Why the Unicode Standard?

Hundreds of encodings have been developed, each for small groups of languages and special purposes. As a result, the interpretation of text, input, sorting, display, and storage depends on the knowledge of all the different types of character sets and their encodings. Programs are written to either handle one single encoding at a time and switch between them, or to convert between external and internal encodings.

Part of the problem is that there is no single, authoritative source of precise definitions of many of the encodings and their names. Transferring of text from one machine to another one often causes some loss of information. Also, if a program has the code and the data to perform conversion between a significant subset of traditional encodings, then it carries several megabytes of data around.

The Unicode Standard provides a single character set that covers the languages of the world, and a small number of machine-friendly encoding forms and schemes to fit the needs of existing applications and protocols. It is designed for best interoperability with both ASCII and ISO-8859-1, the most widely used character sets, to make it easier for Unicode to be used in applications and protocols.
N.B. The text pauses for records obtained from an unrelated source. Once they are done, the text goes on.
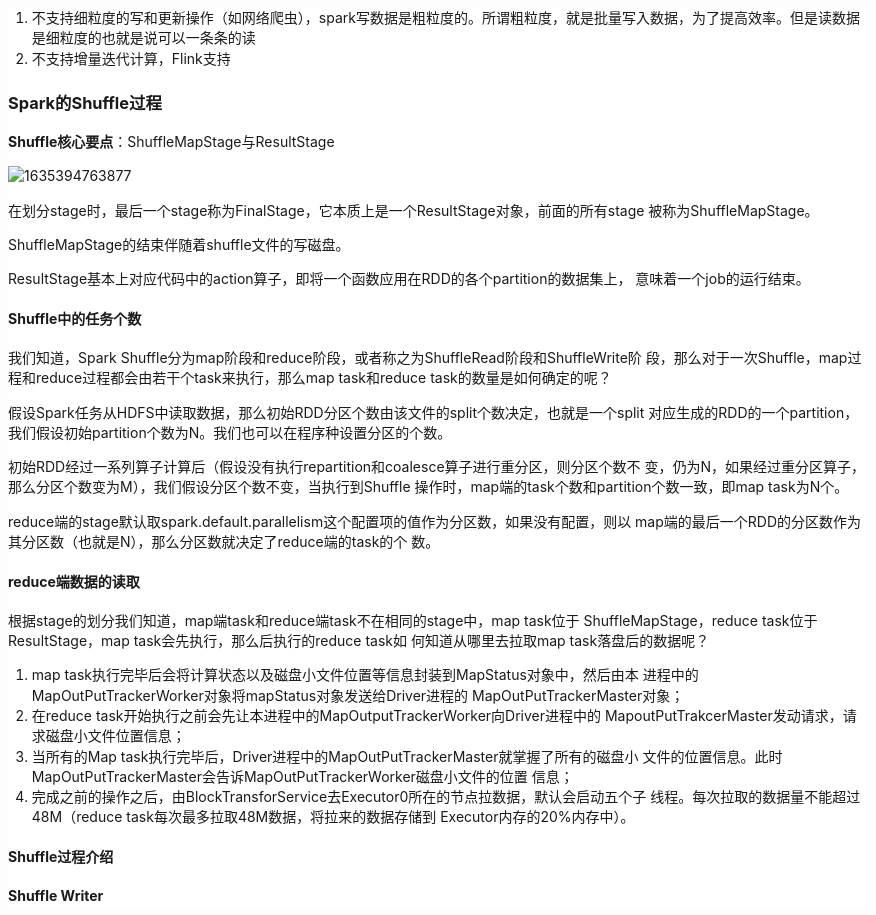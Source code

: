 1. 不支持细粒度的写和更新操作（如网络爬虫），spark写数据是粗粒度的。所谓粗粒度，就是批量写入数据，为了提高效率。但是读数据是细粒度的也就是说可以一条条的读
2. 不支持增量迭代计算，Flink支持

### Spark的Shuffle过程

**Shuffle核心要点**：ShuffleMapStage与ResultStage

![1635394763877](https://tprzfbucket.oss-cn-beijing.aliyuncs.com/hadoop/202110/28/125455-204205.png)

在划分stage时，最后一个stage称为FinalStage，它本质上是一个ResultStage对象，前面的所有stage
被称为ShuffleMapStage。

ShuffleMapStage的结束伴随着shuffle文件的写磁盘。

ResultStage基本上对应代码中的action算子，即将一个函数应用在RDD的各个partition的数据集上，
意味着一个job的运行结束。

#### Shuffle中的任务个数

我们知道，Spark Shuffle分为map阶段和reduce阶段，或者称之为ShuffleRead阶段和ShuffleWrite阶
段，那么对于一次Shuffle，map过程和reduce过程都会由若干个task来执行，那么map task和reduce
task的数量是如何确定的呢？

假设Spark任务从HDFS中读取数据，那么初始RDD分区个数由该文件的split个数决定，也就是一个split
对应生成的RDD的一个partition，我们假设初始partition个数为N。我们也可以在程序种设置分区的个数。

初始RDD经过一系列算子计算后（假设没有执行repartition和coalesce算子进行重分区，则分区个数不
变，仍为N，如果经过重分区算子，那么分区个数变为M），我们假设分区个数不变，当执行到Shuffle
操作时，map端的task个数和partition个数一致，即map task为N个。

reduce端的stage默认取spark.default.parallelism这个配置项的值作为分区数，如果没有配置，则以
map端的最后一个RDD的分区数作为其分区数（也就是N），那么分区数就决定了reduce端的task的个
数。

#### reduce端数据的读取

根据stage的划分我们知道，map端task和reduce端task不在相同的stage中，map task位于
ShuffleMapStage，reduce task位于ResultStage，map task会先执行，那么后执行的reduce task如
何知道从哪里去拉取map task落盘后的数据呢？

1. map task执行完毕后会将计算状态以及磁盘小文件位置等信息封装到MapStatus对象中，然后由本
   进程中的MapOutPutTrackerWorker对象将mapStatus对象发送给Driver进程的
   MapOutPutTrackerMaster对象；
2. 在reduce task开始执行之前会先让本进程中的MapOutputTrackerWorker向Driver进程中的
   MapoutPutTrakcerMaster发动请求，请求磁盘小文件位置信息；
3. 当所有的Map task执行完毕后，Driver进程中的MapOutPutTrackerMaster就掌握了所有的磁盘小
   文件的位置信息。此时MapOutPutTrackerMaster会告诉MapOutPutTrackerWorker磁盘小文件的位置
   信息；
4. 完成之前的操作之后，由BlockTransforService去Executor0所在的节点拉数据，默认会启动五个子
   线程。每次拉取的数据量不能超过48M（reduce task每次最多拉取48M数据，将拉来的数据存储到
   Executor内存的20%内存中）。

#### Shuffle过程介绍

**Shuffle Writer**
The Unicode Standard is in use today, and it is the preferred character set for the Internet, especially for HTML and XML. It is slowly being adopted for use in e-mail, too. Its most attractive property is that it covers all the characters of the world (with exceptions, which will be added in the future). The Unicode Standard makes it possible to access and manipulate characters by unique numbers (that is, their Unicode code points) and use older encodings only for input and output, if at all.